Saved data entries

· · · · ·

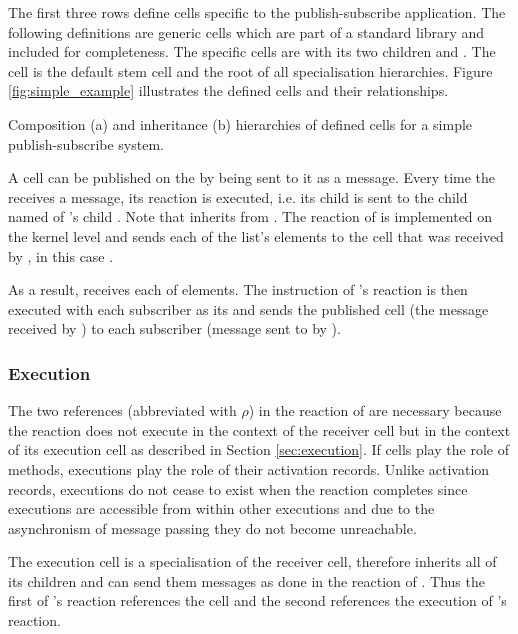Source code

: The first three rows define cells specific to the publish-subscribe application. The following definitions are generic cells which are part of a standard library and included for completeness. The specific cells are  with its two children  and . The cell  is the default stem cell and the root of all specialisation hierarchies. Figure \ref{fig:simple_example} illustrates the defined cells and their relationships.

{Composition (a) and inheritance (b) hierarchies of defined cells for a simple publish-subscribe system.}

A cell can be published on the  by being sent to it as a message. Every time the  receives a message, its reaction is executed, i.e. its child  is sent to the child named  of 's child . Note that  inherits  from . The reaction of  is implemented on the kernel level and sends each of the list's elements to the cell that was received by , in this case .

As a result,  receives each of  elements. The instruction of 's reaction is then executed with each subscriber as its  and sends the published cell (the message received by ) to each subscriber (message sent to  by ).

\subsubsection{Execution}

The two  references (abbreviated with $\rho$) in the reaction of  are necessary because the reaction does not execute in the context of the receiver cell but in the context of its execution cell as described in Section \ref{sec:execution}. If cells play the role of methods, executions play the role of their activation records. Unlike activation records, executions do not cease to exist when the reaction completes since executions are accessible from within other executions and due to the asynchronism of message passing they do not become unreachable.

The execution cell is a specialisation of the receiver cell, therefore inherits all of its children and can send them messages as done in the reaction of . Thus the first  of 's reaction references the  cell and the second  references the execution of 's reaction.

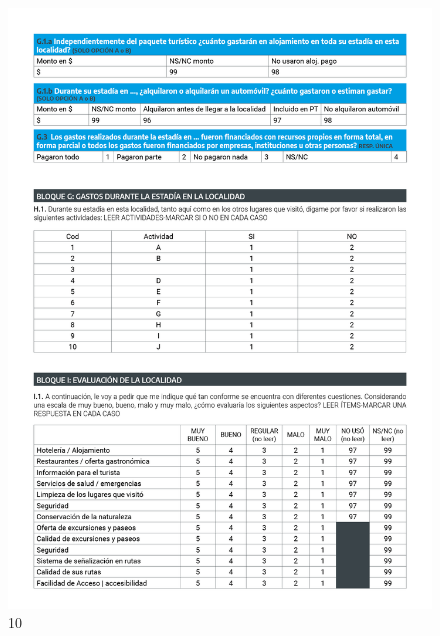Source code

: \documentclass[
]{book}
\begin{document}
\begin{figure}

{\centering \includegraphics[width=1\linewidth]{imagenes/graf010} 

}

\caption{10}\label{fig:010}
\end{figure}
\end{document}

· · · · ·

* **WHAT IS REQUIRED**
Quote only what lies between the first line of the records and the line containing "(a) and inheritance", please, including both lines and excluding images.

* **TASK RESPONSE**
Source code

: The first three rows define cells specific to the publish-subscribe application. The following definitions are generic cells which are part of a standard library and included for completeness. The specific cells are  with its two children  and . The cell  is the default stem cell and the root of all specialisation hierarchies. Figure \ref{fig:simple_example} illustrates the defined cells and their relationships.

{Composition (a) and inheritance (b) hierarchies of defined cells for a simple publish-subscribe system.}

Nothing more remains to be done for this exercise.